What follows is a series of ghastly/comic episodes that both play on Western-story stereotypes and embrace them, just as the “hillbilly” image both mocks, uses, and embraces that stereotype as well.

We make art where we find it, with the materials at hand. Sometimes those materials include simplified versions of ourselves, and then we must decide whether to challenge the stereotype or play with it. I think either decision can work, as long as the stereotype is approached with conscious intent. It’s when stereotypes are presented unconsciously and uncritically that they harm. The rural rustic, the hayseed, has been with us since Greek comedy, and we will probably never get rid of it. So, we might as well play with that image as we move toward the larger points we are trying to make in our literary and creative work.

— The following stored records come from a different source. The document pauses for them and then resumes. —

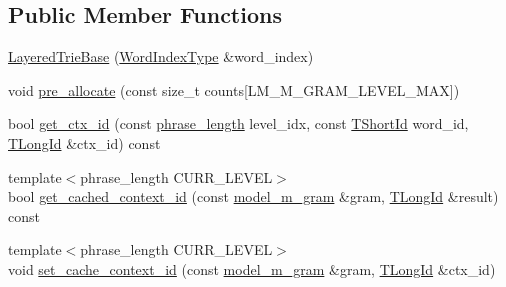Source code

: \subsection*{Public Member Functions}
\begin{DoxyCompactItemize}
\item 
\hyperlink{classuva_1_1smt_1_1bpbd_1_1server_1_1lm_1_1_layered_trie_base_a29694fe03ccfe2c139c1dd18328e1550}{Layered\+Trie\+Base} (\hyperlink{classuva_1_1smt_1_1bpbd_1_1server_1_1lm_1_1_word_index_trie_base_a77ee32bf3a9f8a89558bda4f2031200c}{Word\+Index\+Type} \&word\+\_\+index)
\item 
void \hyperlink{classuva_1_1smt_1_1bpbd_1_1server_1_1lm_1_1_layered_trie_base_a5ef24d3706e1b539c7f3daf9184b4af3}{pre\+\_\+allocate} (const size\+\_\+t counts\mbox{[}L\+M\+\_\+\+M\+\_\+\+G\+R\+A\+M\+\_\+\+L\+E\+V\+E\+L\+\_\+\+M\+A\+X\mbox{]})
\item 
bool \hyperlink{classuva_1_1smt_1_1bpbd_1_1server_1_1lm_1_1_layered_trie_base_a1e3142542ae5fbe0058d77ebfd71f2af}{get\+\_\+ctx\+\_\+id} (const \hyperlink{namespaceuva_1_1smt_1_1bpbd_1_1server_af068a19c2e03116caf3e3827a3e40e35}{phrase\+\_\+length} level\+\_\+idx, const \hyperlink{namespaceuva_1_1smt_1_1bpbd_1_1server_1_1lm_1_1identifiers_a33043a191e9a637dea742a89d23c8bdc}{T\+Short\+Id} word\+\_\+id, \hyperlink{namespaceuva_1_1smt_1_1bpbd_1_1server_1_1lm_1_1identifiers_a6841847096e455ad3c38689bc548b3b0}{T\+Long\+Id} \&ctx\+\_\+id) const 
\item 
{\footnotesize template$<$phrase\+\_\+length C\+U\+R\+R\+\_\+\+L\+E\+V\+E\+L$>$ }\\bool \hyperlink{classuva_1_1smt_1_1bpbd_1_1server_1_1lm_1_1_layered_trie_base_ab35898f5f5e2ee5d32c0fabf7d741abd}{get\+\_\+cached\+\_\+context\+\_\+id} (const \hyperlink{classuva_1_1smt_1_1bpbd_1_1server_1_1lm_1_1m__grams_1_1model__m__gram}{model\+\_\+m\+\_\+gram} \&gram, \hyperlink{namespaceuva_1_1smt_1_1bpbd_1_1server_1_1lm_1_1identifiers_a6841847096e455ad3c38689bc548b3b0}{T\+Long\+Id} \&result) const 
\item 
{\footnotesize template$<$phrase\+\_\+length C\+U\+R\+R\+\_\+\+L\+E\+V\+E\+L$>$ }\\void \hyperlink{classuva_1_1smt_1_1bpbd_1_1server_1_1lm_1_1_layered_trie_base_a5092129cc86d53c81321715ee2075c7f}{set\+\_\+cache\+\_\+context\+\_\+id} (const \hyperlink{classuva_1_1smt_1_1bpbd_1_1server_1_1lm_1_1m__grams_1_1model__m__gram}{model\+\_\+m\+\_\+gram} \&gram, \hyperlink{namespaceuva_1_1smt_1_1bpbd_1_1server_1_1lm_1_1identifiers_a6841847096e455ad3c38689bc548b3b0}{T\+Long\+Id} \&ctx\+\_\+id)
\end{DoxyCompactItemize}
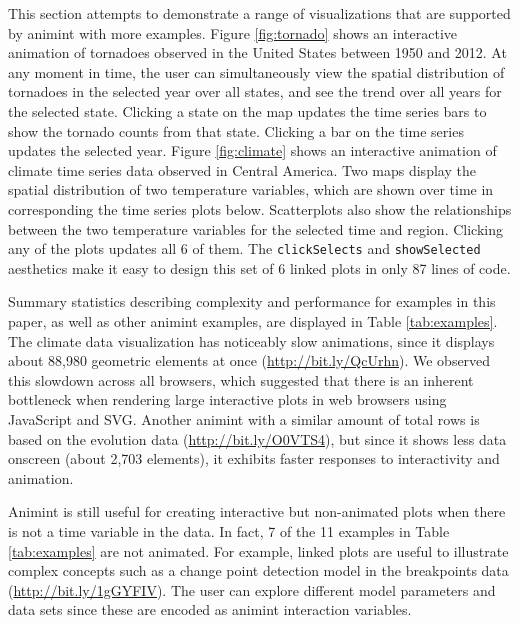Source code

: \documentclass[12pt,]{article}
\theoremstyle{definition}
\theoremstyle{definition}
\theoremstyle{remark}
\begin{document}
This section attempts to demonstrate a range of visualizations that are
supported by animint with more examples. Figure \ref{fig:tornado} shows
an interactive animation of tornadoes observed in the United States
between 1950 and 2012. At any moment in time, the user can
simultaneously view the spatial distribution of tornadoes in the
selected year over all states, and see the trend over all years for the
selected state. Clicking a state on the map updates the time series bars
to show the tornado counts from that state. Clicking a bar on the time
series updates the selected year. Figure \ref{fig:climate} shows an
interactive animation of climate time series data observed in Central
America. Two maps display the spatial distribution of two temperature
variables, which are shown over time in corresponding the time series
plots below. Scatterplots also show the relationships between the two
temperature variables for the selected time and region. Clicking any of
the plots updates all 6 of them. The \texttt{clickSelects} and
\texttt{showSelected} aesthetics make it easy to design this set of 6
linked plots in only 87 lines of code.

Summary statistics describing complexity and performance for examples in
this paper, as well as other animint examples, are displayed in Table
\ref{tab:examples}. The climate data visualization has noticeably slow
animations, since it displays about 88,980 geometric elements at once
(\url{http://bit.ly/QcUrhn}). We observed this slowdown across all
browsers, which suggested that there is an inherent bottleneck when
rendering large interactive plots in web browsers using JavaScript and
SVG. Another animint with a similar amount of total rows is based on the
evolution data (\url{http://bit.ly/O0VTS4}), but since it shows less
data onscreen (about 2,703 elements), it exhibits faster responses to
interactivity and animation.

Animint is still useful for creating interactive but non-animated plots
when there is not a time variable in the data. In fact, 7 of the 11
examples in Table \ref{tab:examples} are not animated. For example,
linked plots are useful to illustrate complex concepts such as a change
point detection model in the breakpoints data
(\url{http://bit.ly/1gGYFIV}). The user can explore different model
parameters and data sets since these are encoded as animint interaction
variables.
\end{document}

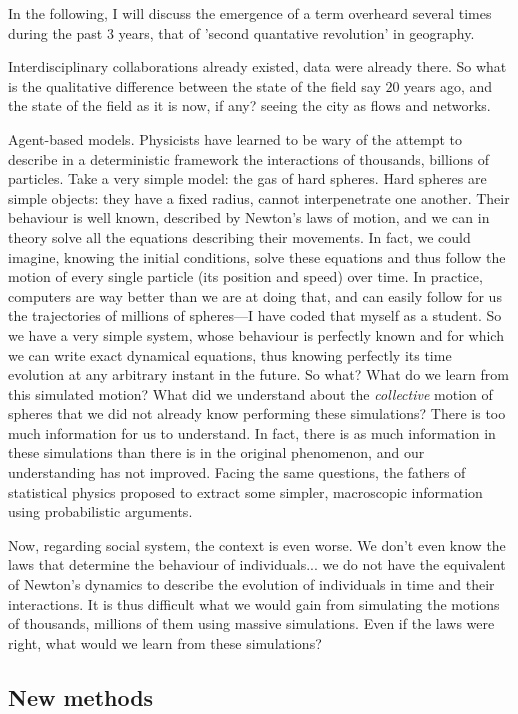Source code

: In the following, I will discuss the emergence of a term overheard several times
during the past $3$ years, that of 'second quantative revolution' in geography.


Interdisciplinary collaborations already existed, data were already there. So
what is the qualitative difference between the state of the field say $20$ years
ago, and the state of the field as it is now, if any?\cite{Batty:2008,Batty:2012,Batty:2013} seeing the city as flows and networks.


Agent-based models. Physicists have learned to be wary of the attempt to
describe in a deterministic framework the interactions of thousands, billions of
particles. Take a very simple model: the gas of hard spheres. Hard spheres are
simple objects: they have a fixed radius, cannot interpenetrate one another.
Their behaviour is well known, described by Newton's laws of motion, and we can
in theory solve all the equations describing their movements. In fact, we could
imagine, knowing the initial conditions, solve these equations and thus follow
the motion of every single particle (its position and speed) over time. In
practice, computers are way better than we are at doing that, and can easily follow for
us the trajectories of millions of spheres---I have coded that myself as a
student. So we have a very simple system, whose behaviour is perfectly known and
for which we can write exact dynamical equations, thus knowing perfectly its
time evolution at any arbitrary instant in the future. So what? What do we learn
from this simulated motion? What did we understand about the \emph{collective}
motion of spheres that we did not already know performing these simulations?
There is too much information for us to understand. In fact, there is as much
information in these simulations than there is in the original phenomenon, and
our understanding has not improved.
Facing the same questions, the fathers of statistical physics proposed to
extract some simpler, macroscopic information using probabilistic arguments.

Now, regarding social system, the context is even worse. We don't even know the
laws that determine the behaviour of individuals... we do not have the
equivalent of Newton's dynamics to describe the evolution of individuals in time
and their interactions. It is thus difficult what we would gain from simulating
the motions of thousands, millions of them using massive simulations. Even if
the laws were right, what would we learn from these simulations?

    \subsection{New methods}
    \label{sub:new_methods}

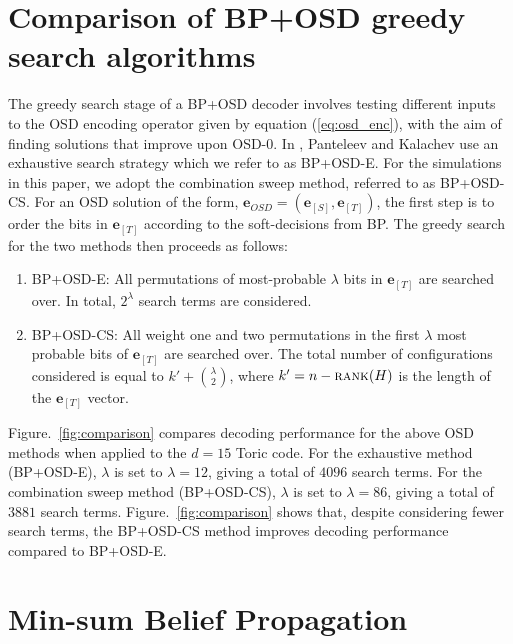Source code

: \documentclass[%
 reprint,
superscriptaddress,
nofootinbib,
 amsmath,amssymb,
secnumarabic
]{revtex4-1}
\begin{document}
\section{Comparison of BP+OSD greedy search algorithms}\label{app:comparison}




The greedy search stage of a BP+OSD decoder involves testing different inputs to the OSD encoding operator given by equation (\ref{eq:osd_enc}), with the aim of finding solutions that improve upon OSD-0. In \cite{Panteleev_2019}, Panteleev and Kalachev use an exhaustive search strategy which we refer to as BP+OSD-E. For the simulations in this paper, we adopt the combination sweep method, referred to as BP+OSD-CS. For an OSD solution of the form, $\textbf{e}_{OSD}=(\textbf{e}_{[S]},\textbf{e}_{[T]})$, the first step is to order the bits in $\textbf{e}_{[T]}$ according to the soft-decisions from BP. The greedy search for the two methods then proceeds as follows:
%
\begin{enumerate}
	\item BP+OSD-E: All permutations of most-probable $\lambda$ bits in $\textbf{e}_{[T]}$ are searched over. In total, $2^\lambda$ search terms are considered.
	\item BP+OSD-CS: All weight one and two permutations in the first $\lambda$ most probable bits of $\textbf{e}_{[T]}$ are searched over. The total number of configurations considered is equal to $k'+{\lambda \choose 2}$, where $k'=n-\text{\sc rank}(H)$ is the length of the $\mathbf{e}_{[T]}$ vector.
	  
\end{enumerate}
%
Figure.~\ref{fig:comparison} compares decoding performance for the above OSD methods when applied to the $d=15$ Toric code. For the exhaustive method (BP+OSD-E), $\lambda$ is set to $\lambda=12$, giving a total of $4096$ search terms. For the combination sweep method (BP+OSD-CS), $\lambda$ is set to $\lambda=86$, giving a total of $3881$ search terms. Figure.~\ref{fig:comparison} shows that, despite considering fewer search terms, the BP+OSD-CS method improves decoding performance compared to BP+OSD-E.



\section{Min-sum Belief Propagation}\label{app:bp}



\end{document}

It’s encouraging that scholars like Drs. Peters and Wiegenstein are looking into the complexities of the hillbilly trope. It’s gratifying that Wiegenstein believes that “The rural rustic, the hayseed, has been with us since Greek comedy, and we will probably never get rid of it.” Perhaps the time and coin we’ve put into this vast study collection are justified.

“Whether to challenge the stereotype or play with it,” as Wiegenstein so nicely states, is one challenge we faced working on our publishing project. Should we be amused or outraged at these rustic embodiments of ignorance and earthiness? Are white primitives cool or even allowable? We’ll have to check with Rousseau.